Top of ENTRIES SHOWN

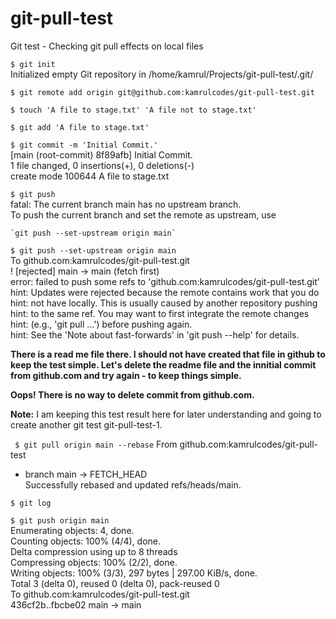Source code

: # git-pull-test
Git test - Checking git pull effects on local files  

`$ git init`  
Initialized empty Git repository in /home/kamrul/Projects/git-pull-test/.git/  

`$ git remote add origin git@github.com:kamrulcodes/git-pull-test.git`  

`$ touch 'A file to stage.txt' 'A file not to stage.txt'`  

`$ git add 'A file to stage.txt'`  

`$ git commit -m 'Initial Commit.'`  
[main (root-commit) 8f89afb] Initial Commit.  
 1 file changed, 0 insertions(+), 0 deletions(-)  
 create mode 100644 A file to stage.txt  

`$ git push`  
fatal: The current branch main has no upstream branch.  
To push the current branch and set the remote as upstream, use  

    `git push --set-upstream origin main`  

`$ git push --set-upstream origin main`  
To github.com:kamrulcodes/git-pull-test.git  
 ! [rejected]        main -> main (fetch first)  
error: failed to push some refs to 'github.com:kamrulcodes/git-pull-test.git'  
hint: Updates were rejected because the remote contains work that you do  
hint: not have locally. This is usually caused by another repository pushing  
hint: to the same ref. You may want to first integrate the remote changes  
hint: (e.g., 'git pull ...') before pushing again.  
hint: See the 'Note about fast-forwards' in 'git push --help' for details.  

**There is a read me file there. I should not have created that file in github to keep the test simple. Let's delete the readme file and the innitial commit from github.com and try again - to keep things simple.**

**Oops! There is no way to delete commit from github.com.**

**Note:** I am keeping this test result here for later understanding and going to create another git test git-pull-test-1.

` $ git pull origin main --rebase`
From github.com:kamrulcodes/git-pull-test  
 * branch            main       -> FETCH_HEAD  
Successfully rebased and updated refs/heads/main.  

`$ git log`

`$ git push origin main`  
Enumerating objects: 4, done.  
Counting objects: 100% (4/4), done.  
Delta compression using up to 8 threads  
Compressing objects: 100% (2/2), done.  
Writing objects: 100% (3/3), 297 bytes | 297.00 KiB/s, done.  
Total 3 (delta 0), reused 0 (delta 0), pack-reused 0  
To github.com:kamrulcodes/git-pull-test.git  
   436cf2b..fbcbe02  main -> main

Bottom of ENTRIES SHOWN

## ASSIGNED TASK
Retype exactly the lines of the data above that fall between the line with "Initialized empty Git" and the line with "Compressing objects: 100% (2/2), done.", inclusive, and add nothing.

## COMPLETED EXERCISE
Initialized empty Git repository in /home/kamrul/Projects/git-pull-test/.git/  

`$ git remote add origin git@github.com:kamrulcodes/git-pull-test.git`  

`$ touch 'A file to stage.txt' 'A file not to stage.txt'`  

`$ git add 'A file to stage.txt'`  

`$ git commit -m 'Initial Commit.'`  
[main (root-commit) 8f89afb] Initial Commit.  
 1 file changed, 0 insertions(+), 0 deletions(-)  
 create mode 100644 A file to stage.txt  

`$ git push`  
fatal: The current branch main has no upstream branch.  
To push the current branch and set the remote as upstream, use  

    `git push --set-upstream origin main`  

`$ git push --set-upstream origin main`  
To github.com:kamrulcodes/git-pull-test.git  
 ! [rejected]        main -> main (fetch first)  
error: failed to push some refs to 'github.com:kamrulcodes/git-pull-test.git'  
hint: Updates were rejected because the remote contains work that you do  
hint: not have locally. This is usually caused by another repository pushing  
hint: to the same ref. You may want to first integrate the remote changes  
hint: (e.g., 'git pull ...') before pushing again.  
hint: See the 'Note about fast-forwards' in 'git push --help' for details.  

**There is a read me file there. I should not have created that file in github to keep the test simple. Let's delete the readme file and the innitial commit from github.com and try again - to keep things simple.**

**Oops! There is no way to delete commit from github.com.**

**Note:** I am keeping this test result here for later understanding and going to create another git test git-pull-test-1.

` $ git pull origin main --rebase`
From github.com:kamrulcodes/git-pull-test  
 * branch            main       -> FETCH_HEAD  
Successfully rebased and updated refs/heads/main.  

`$ git log`

`$ git push origin main`  
Enumerating objects: 4, done.  
Counting objects: 100% (4/4), done.  
Delta compression using up to 8 threads  
Compressing objects: 100% (2/2), done.  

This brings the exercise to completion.